(Dataset entries)
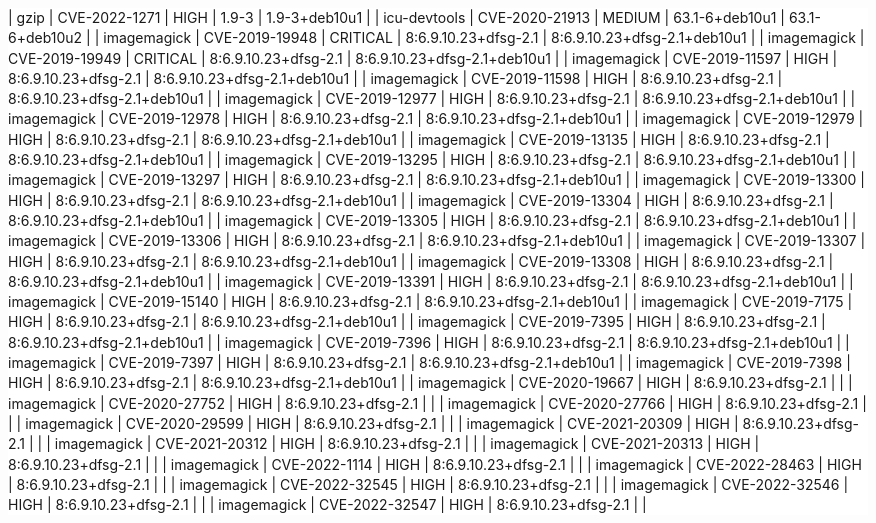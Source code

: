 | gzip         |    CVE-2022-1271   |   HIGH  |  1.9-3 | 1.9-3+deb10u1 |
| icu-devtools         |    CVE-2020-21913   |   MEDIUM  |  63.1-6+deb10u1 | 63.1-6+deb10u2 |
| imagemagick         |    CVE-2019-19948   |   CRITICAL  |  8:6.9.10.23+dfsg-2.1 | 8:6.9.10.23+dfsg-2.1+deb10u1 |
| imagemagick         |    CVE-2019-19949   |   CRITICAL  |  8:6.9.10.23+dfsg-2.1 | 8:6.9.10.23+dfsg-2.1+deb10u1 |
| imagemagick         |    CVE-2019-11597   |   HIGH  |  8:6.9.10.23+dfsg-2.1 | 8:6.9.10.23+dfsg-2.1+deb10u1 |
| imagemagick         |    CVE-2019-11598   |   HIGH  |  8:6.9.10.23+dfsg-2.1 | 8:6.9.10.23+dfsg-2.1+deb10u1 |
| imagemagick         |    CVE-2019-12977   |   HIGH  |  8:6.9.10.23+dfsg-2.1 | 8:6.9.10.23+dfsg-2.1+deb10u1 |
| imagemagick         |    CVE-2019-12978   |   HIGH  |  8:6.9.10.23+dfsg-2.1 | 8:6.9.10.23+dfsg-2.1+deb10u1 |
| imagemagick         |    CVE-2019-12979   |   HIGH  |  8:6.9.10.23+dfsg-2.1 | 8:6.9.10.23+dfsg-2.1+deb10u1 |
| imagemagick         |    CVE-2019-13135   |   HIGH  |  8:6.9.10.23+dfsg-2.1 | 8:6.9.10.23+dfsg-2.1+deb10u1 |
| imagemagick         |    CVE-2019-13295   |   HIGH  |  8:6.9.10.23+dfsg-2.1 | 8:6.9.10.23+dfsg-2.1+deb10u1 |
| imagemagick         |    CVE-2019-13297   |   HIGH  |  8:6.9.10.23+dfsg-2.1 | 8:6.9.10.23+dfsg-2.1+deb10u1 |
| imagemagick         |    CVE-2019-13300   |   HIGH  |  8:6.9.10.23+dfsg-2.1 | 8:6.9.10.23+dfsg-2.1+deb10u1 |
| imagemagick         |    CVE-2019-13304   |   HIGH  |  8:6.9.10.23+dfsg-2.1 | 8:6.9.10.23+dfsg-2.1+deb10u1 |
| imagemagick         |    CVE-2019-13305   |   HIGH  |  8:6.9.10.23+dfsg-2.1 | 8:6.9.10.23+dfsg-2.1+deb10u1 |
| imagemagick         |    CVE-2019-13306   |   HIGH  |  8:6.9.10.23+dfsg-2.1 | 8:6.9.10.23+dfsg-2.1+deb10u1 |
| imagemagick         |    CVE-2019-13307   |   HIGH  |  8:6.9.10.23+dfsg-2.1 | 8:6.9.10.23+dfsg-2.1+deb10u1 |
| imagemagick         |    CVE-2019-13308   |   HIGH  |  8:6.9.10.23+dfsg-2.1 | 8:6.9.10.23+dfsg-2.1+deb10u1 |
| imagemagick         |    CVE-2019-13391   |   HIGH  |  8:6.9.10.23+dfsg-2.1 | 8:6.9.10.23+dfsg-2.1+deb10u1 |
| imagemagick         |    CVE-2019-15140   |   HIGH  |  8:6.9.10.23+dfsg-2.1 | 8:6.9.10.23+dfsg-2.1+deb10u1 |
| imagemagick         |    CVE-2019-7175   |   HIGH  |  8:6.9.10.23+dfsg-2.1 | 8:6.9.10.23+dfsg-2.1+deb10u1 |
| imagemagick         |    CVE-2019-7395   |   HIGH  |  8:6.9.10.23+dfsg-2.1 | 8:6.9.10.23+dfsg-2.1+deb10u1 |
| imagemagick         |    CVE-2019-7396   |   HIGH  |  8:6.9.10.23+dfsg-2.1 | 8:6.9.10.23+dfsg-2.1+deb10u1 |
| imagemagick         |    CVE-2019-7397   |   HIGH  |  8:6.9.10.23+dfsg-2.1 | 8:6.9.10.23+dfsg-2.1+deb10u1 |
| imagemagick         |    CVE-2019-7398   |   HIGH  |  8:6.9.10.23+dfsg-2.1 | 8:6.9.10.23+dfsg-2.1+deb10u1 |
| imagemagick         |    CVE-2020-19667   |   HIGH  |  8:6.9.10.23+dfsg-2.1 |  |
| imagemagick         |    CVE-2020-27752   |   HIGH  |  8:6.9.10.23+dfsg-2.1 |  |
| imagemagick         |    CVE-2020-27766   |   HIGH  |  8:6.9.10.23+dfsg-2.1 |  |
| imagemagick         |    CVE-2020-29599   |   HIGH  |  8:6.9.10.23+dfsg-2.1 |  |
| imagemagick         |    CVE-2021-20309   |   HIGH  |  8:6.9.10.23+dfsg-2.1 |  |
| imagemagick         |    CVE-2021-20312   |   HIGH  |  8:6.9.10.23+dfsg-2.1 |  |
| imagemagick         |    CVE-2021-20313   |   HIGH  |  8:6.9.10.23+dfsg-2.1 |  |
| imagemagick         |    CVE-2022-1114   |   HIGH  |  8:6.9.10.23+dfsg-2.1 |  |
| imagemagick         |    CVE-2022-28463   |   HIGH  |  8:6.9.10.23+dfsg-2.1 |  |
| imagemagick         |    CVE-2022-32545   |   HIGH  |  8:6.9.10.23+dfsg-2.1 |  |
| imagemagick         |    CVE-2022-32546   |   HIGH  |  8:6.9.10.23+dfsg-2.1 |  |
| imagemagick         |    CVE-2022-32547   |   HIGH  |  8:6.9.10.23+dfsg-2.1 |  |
...
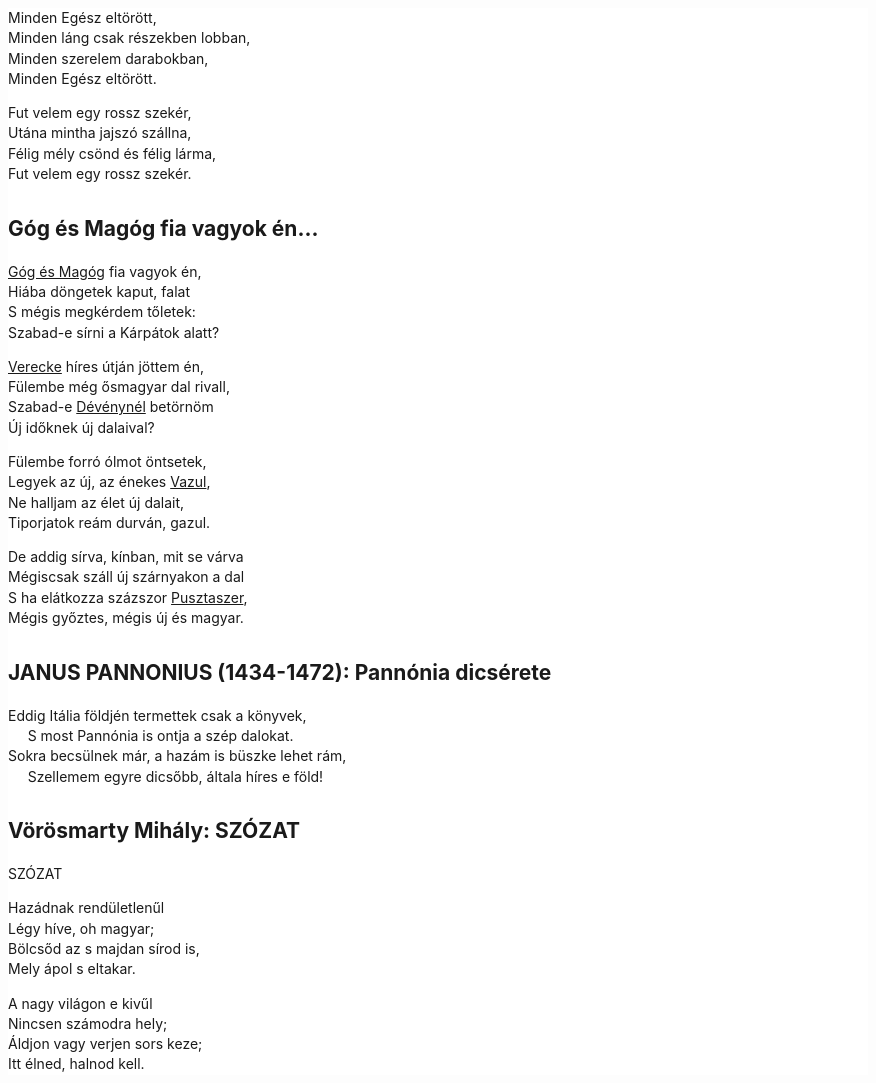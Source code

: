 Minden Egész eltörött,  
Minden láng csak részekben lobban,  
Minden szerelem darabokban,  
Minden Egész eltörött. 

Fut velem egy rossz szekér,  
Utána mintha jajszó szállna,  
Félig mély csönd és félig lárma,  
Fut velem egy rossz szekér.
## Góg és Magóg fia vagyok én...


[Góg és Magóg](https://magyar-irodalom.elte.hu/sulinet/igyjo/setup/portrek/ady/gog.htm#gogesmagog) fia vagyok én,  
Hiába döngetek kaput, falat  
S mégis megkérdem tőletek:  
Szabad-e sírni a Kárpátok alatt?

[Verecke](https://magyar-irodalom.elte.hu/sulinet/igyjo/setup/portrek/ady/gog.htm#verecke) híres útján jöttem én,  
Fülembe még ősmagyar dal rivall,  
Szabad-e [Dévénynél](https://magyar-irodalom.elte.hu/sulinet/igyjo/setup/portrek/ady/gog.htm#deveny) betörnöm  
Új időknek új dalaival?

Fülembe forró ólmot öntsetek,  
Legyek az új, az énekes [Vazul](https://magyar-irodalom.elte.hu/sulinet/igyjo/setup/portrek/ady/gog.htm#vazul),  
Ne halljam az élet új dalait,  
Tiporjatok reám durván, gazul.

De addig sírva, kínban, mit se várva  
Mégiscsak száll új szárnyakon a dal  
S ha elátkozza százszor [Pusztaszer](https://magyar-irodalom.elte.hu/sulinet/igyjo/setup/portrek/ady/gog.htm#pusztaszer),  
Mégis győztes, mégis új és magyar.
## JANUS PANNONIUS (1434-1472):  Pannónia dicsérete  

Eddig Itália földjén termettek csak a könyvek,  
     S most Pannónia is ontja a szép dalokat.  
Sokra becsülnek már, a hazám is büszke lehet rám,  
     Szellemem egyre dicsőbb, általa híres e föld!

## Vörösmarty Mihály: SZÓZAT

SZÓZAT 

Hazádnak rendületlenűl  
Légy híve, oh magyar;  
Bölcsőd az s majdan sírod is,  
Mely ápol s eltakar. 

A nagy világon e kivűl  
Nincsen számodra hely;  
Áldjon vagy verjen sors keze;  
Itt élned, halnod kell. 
...
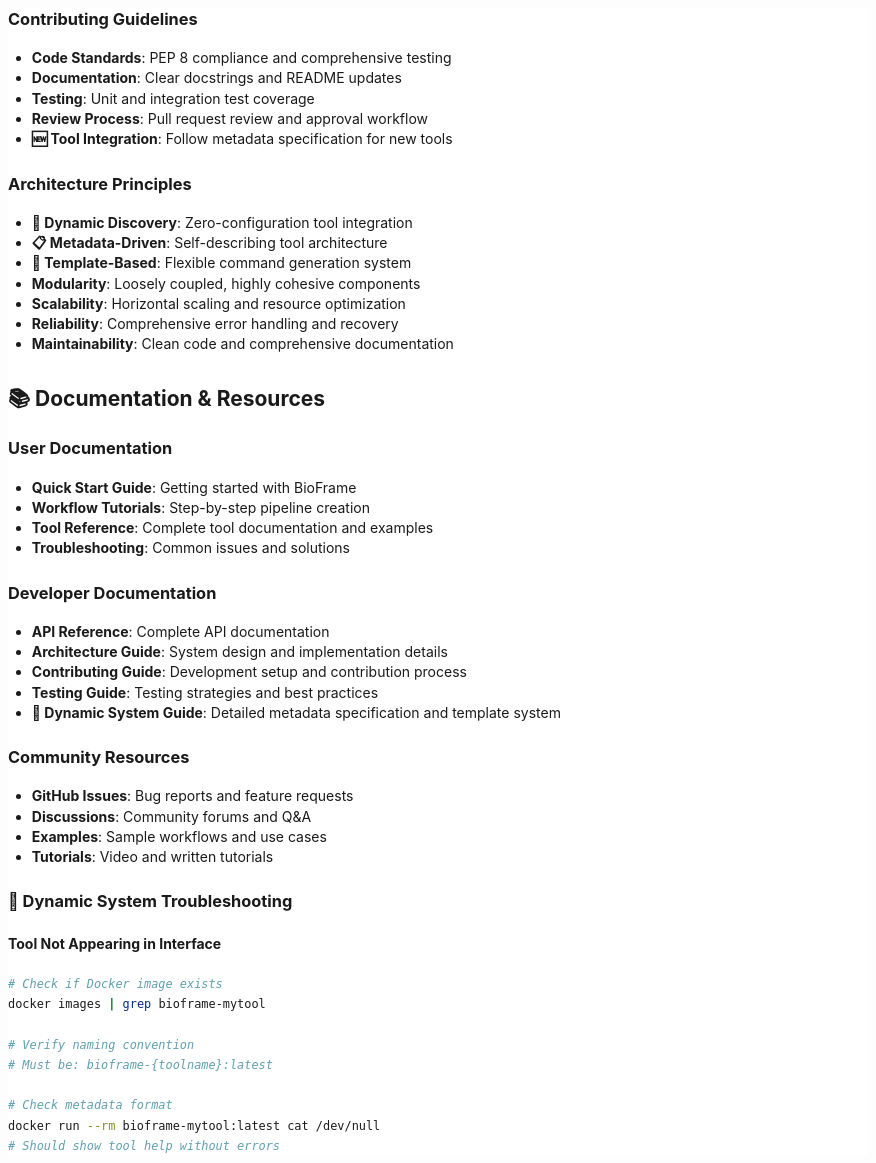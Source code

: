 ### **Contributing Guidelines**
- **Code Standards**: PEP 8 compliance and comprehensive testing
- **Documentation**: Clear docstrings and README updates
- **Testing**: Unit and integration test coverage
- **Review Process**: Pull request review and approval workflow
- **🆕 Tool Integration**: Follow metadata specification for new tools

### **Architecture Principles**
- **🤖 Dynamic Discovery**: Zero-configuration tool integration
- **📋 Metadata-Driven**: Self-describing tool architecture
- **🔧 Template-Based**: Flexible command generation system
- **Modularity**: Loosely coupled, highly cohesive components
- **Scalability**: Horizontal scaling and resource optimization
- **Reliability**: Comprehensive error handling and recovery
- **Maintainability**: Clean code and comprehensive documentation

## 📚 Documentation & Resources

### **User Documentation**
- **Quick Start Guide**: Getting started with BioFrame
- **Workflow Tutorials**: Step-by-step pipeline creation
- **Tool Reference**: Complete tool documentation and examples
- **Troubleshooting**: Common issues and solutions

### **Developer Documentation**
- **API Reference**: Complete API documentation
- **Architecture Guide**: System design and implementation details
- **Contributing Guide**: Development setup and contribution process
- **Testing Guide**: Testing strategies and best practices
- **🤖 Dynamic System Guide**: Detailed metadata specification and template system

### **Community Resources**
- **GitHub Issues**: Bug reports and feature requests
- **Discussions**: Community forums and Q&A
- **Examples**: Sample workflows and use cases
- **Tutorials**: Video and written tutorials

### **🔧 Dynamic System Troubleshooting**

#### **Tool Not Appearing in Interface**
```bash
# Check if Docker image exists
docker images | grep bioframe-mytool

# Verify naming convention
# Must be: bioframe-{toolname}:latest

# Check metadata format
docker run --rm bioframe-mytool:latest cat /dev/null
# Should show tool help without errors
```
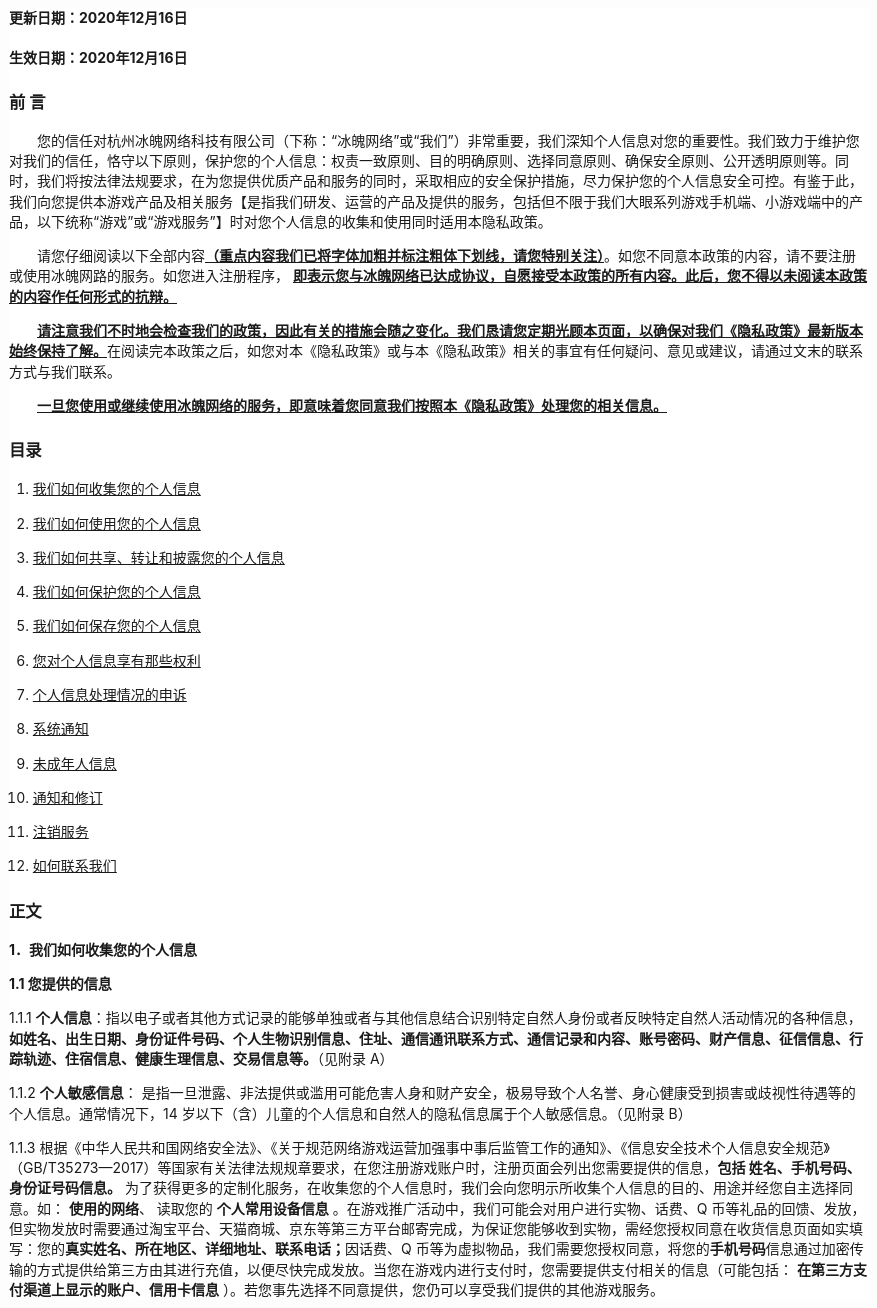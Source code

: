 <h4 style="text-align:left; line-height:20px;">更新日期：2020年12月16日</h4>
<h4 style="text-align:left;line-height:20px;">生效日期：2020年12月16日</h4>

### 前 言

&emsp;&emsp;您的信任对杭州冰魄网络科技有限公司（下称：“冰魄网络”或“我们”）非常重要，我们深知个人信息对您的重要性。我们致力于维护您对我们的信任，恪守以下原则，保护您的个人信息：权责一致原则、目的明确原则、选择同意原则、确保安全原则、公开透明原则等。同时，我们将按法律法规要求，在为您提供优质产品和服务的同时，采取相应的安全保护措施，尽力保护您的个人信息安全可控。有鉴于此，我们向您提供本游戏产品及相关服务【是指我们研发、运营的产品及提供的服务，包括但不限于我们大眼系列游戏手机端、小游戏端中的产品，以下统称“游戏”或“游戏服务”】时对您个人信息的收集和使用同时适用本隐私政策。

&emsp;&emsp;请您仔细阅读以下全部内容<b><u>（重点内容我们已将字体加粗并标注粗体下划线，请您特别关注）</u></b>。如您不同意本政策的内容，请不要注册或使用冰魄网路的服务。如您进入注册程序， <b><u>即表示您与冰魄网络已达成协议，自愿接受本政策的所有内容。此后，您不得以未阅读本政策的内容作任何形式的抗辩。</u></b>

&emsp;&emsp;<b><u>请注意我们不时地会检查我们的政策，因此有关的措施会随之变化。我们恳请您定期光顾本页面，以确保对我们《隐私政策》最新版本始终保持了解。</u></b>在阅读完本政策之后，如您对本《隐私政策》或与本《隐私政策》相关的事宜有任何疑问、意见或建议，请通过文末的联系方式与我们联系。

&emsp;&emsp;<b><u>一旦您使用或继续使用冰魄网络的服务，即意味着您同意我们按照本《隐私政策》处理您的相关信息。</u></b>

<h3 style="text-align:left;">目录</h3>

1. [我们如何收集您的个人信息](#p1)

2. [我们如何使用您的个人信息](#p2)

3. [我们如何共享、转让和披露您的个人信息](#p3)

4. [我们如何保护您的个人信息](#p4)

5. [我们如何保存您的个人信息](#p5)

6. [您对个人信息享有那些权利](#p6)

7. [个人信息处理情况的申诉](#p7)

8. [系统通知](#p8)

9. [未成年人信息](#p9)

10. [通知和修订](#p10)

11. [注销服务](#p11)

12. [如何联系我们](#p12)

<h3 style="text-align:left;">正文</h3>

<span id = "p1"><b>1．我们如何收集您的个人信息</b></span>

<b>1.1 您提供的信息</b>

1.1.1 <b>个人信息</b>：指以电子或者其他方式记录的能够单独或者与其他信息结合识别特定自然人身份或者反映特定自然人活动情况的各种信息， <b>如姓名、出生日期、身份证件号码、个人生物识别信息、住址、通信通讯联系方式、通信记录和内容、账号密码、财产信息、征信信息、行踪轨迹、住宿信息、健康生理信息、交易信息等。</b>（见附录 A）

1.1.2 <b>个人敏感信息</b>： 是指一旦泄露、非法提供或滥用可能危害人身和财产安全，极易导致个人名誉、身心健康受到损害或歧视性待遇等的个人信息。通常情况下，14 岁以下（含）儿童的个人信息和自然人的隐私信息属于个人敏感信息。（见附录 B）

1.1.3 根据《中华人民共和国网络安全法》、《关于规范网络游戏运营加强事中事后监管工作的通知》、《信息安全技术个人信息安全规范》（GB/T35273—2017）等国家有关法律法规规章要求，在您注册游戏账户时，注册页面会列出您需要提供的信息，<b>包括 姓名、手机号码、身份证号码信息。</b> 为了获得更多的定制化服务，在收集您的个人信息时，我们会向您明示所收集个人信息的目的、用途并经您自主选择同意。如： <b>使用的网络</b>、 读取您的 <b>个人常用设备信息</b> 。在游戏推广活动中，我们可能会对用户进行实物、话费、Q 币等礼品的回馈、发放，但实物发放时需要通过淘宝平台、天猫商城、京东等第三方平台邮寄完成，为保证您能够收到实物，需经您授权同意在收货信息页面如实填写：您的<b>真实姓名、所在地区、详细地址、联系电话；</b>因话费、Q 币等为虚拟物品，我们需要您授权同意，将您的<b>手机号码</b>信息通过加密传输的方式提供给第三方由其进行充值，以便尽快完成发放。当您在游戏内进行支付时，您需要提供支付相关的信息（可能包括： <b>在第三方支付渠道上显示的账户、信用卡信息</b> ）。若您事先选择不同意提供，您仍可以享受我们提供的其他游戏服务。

_Task statement_. Line count for "irodalom": count the lines in the records above that contain this word, and write only the number.

_Output for this exercise_. 5